Last Friday evening, I watched a documentary by a French journalist, Daniel Grandclément, on the plight of children in Koranic "schools" in a village of Senegal named M'bour.

The documentary was so powerful, and some of the images were so terrifying, that I was left speechless... and I remain literally in that state. I simply don't know how to react in the face of those ugly images of young undernourished kids wincing in pain when they were whipped on the bare back and frail shoulders by a cruel adult guardian who uses this pedagogical method to inform the victim that he has made a mistake in his recitation of the Koran.
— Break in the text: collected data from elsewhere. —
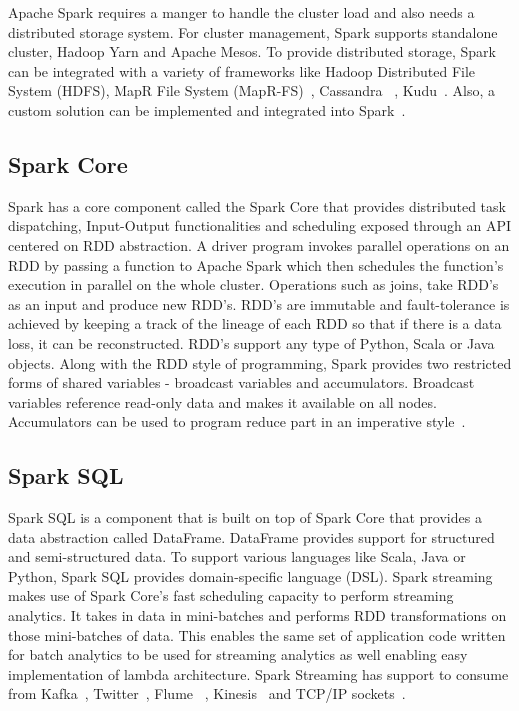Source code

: Apache Spark requires  a manger to handle the cluster load and also needs a 
distributed storage system. For cluster management, Spark supports standalone 
cluster, Hadoop Yarn and Apache Mesos. To provide distributed storage, Spark 
can be integrated with a variety of frameworks like Hadoop Distributed File 
System (HDFS), MapR File System (MapR-FS)~\cite{hid-sp18-408-maprfs}, Cassandra
~\cite{hid-sp18-408-cassandra}, Kudu~\cite{hid-sp18-408-kudu}. Also, a custom 
solution can be implemented and integrated into Spark~\cite{hid-sp18-408-Spark}. 

\subsection{Spark Core}
Spark has a core component called the Spark Core that provides distributed task 
dispatching, Input-Output functionalities and scheduling exposed through an API 
centered on RDD abstraction. A driver program invokes parallel operations on an 
RDD by passing a function to Apache Spark which then schedules the function's 
execution in parallel on the whole cluster. Operations such as joins, take RDD's 
as an input and produce new RDD's. RDD's are immutable and fault-tolerance is 
achieved by keeping a track of the lineage of each RDD so that if there is a 
data loss, it can be reconstructed. RDD's support any type of Python, Scala or 
Java objects. Along with the RDD style of programming, Spark provides two 
restricted forms of shared variables - broadcast variables and accumulators. 
Broadcast variables reference read-only data and makes it available on all 
nodes. Accumulators can be used to program reduce part in an imperative style~\cite{hid-sp18-408-Spark}. 

\subsection{Spark SQL}
Spark SQL is a component that is built on top of Spark Core that provides a data 
abstraction called DataFrame. DataFrame provides support for structured and 
semi-structured data. To support various languages like Scala, Java or Python, 
Spark SQL provides domain-specific language (DSL). Spark streaming makes use of 
Spark Core's fast scheduling capacity to perform streaming analytics. It takes
in data in mini-batches and performs RDD transformations on those mini-batches 
of data. This enables the same set of application code written for batch 
analytics to be used for streaming analytics as well enabling easy 
implementation of lambda architecture. Spark Streaming has support to consume 
from Kafka~\cite{hid-sp18-408-Kafka}, Twitter~\cite{hid-sp18-408-twitter}, Flume
~\cite{hid-sp18-408-flume}, Kinesis~\cite{hid-sp18-408-kinesis} and TCP/IP 
sockets~\cite{hid-sp18-408-Spark}.

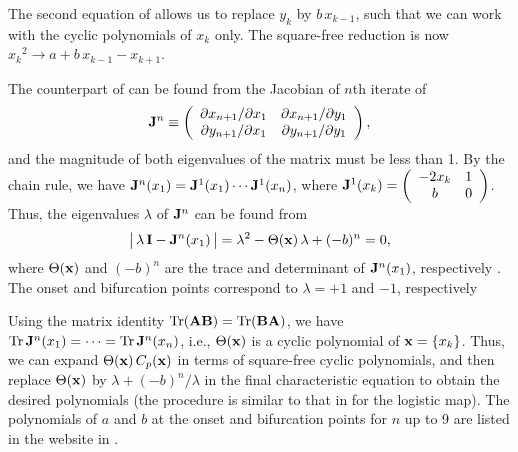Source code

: \documentclass{ws-ijbc}
\begin{document}
The second equation of 
allows us to replace $y_k$ by $b \, x_{k-1}$,
  such that we can work with the cyclic polynomials of $x_k$ only.
The square-free reduction is now
  ${x_k}^2 \rightarrow a + b \, x_{k-1} - x_{k+1}$.



The counterpart of 
  can be found from the Jacobian of $n$th iterate of 
\[
  \mathbf{J}^n
  \equiv
  \left(
    \begin{array}{ccc}
      \partial x_{n+1}/\partial x_1 & \partial x_{n+1}/\partial y_1 \\
      \partial y_{n+1}/\partial x_1 & \partial y_{n+1}/\partial y_1 \\
    \end{array}
  \right),
\]
and the magnitude of both eigenvalues of the matrix must be less than 1.
By the chain rule, we have
  $\mathbf{J}^n (x_1) = \mathbf{J}^1(x_1) \cdots \mathbf{J}^1(x_n)$,
  where
$\mathbf{J}^1(x_k)
  =
  \left(
    \begin{array}{cc}
      -2 x_k & 1 \\
      b & 0
    \end{array}
  \right)$.
Thus, the eigenvalues $\lambda$ of $\mathbf{J}^n$ can be found from
%
\begin{equation}
\big|\, \lambda \, \mathbf{I} - \mathbf{J}^n(x_1) \,\big|
  = \lambda^2 - \Theta(\mathbf{x}) \,\lambda +(-b)^n = 0,
\label{eq:henonder}
\end{equation}
%
where $\Theta(\mathbf{x})$ and $(-b)^n$
  are the trace and determinant of $\mathbf{J}^n(x_1)$,
  respectively \cite{hitzl}.
The onset and bifurcation points
  correspond to $\lambda = +1$ and $-1$, respectively



Using the matrix identity $\mathrm{Tr}( \mathbf{A} \mathbf{B}) = \mathrm{Tr}(\mathbf{B} \mathbf{A})$,
  we have
    $\mathrm{Tr} \, \mathbf{J}^n(x_1) = \cdots = \mathrm{Tr} \, \mathbf{J}^n(x_n)$,
i.e., $\Theta(\mathbf{x})$ is a cyclic polynomial of $\mathbf{x} = \{ x_k \}$.
%
Thus, we can expand $\Theta(\mathbf{x}) \, C_p(\mathbf{x})$
  in terms of square-free cyclic polynomials,
  and then replace $\Theta(\mathbf{x})$ by $\lambda + (-b)^n/\lambda$
  in the final characteristic equation to obtain the desired polynomials
  (the procedure is similar to that in  for the logistic map).
%
%
%
The polynomials of $a$ and $b$
  at the onset and bifurcation points for $n$ up to 9
  are listed in the website in .
\end{document}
The children's misery is accentuated by the fact that they are poorly fed, dirty and dressed in rags, and they clearly don't get enough sleep.

The documentary certainly presented clearly the frightening conditions in which these poor kids are surviving. Maybe powerful TV messages of this kind can give rise to miracles. In any case, nothing short of a miracle could righten the terrible wrongs of M'bour, and attenuate the children's suffering.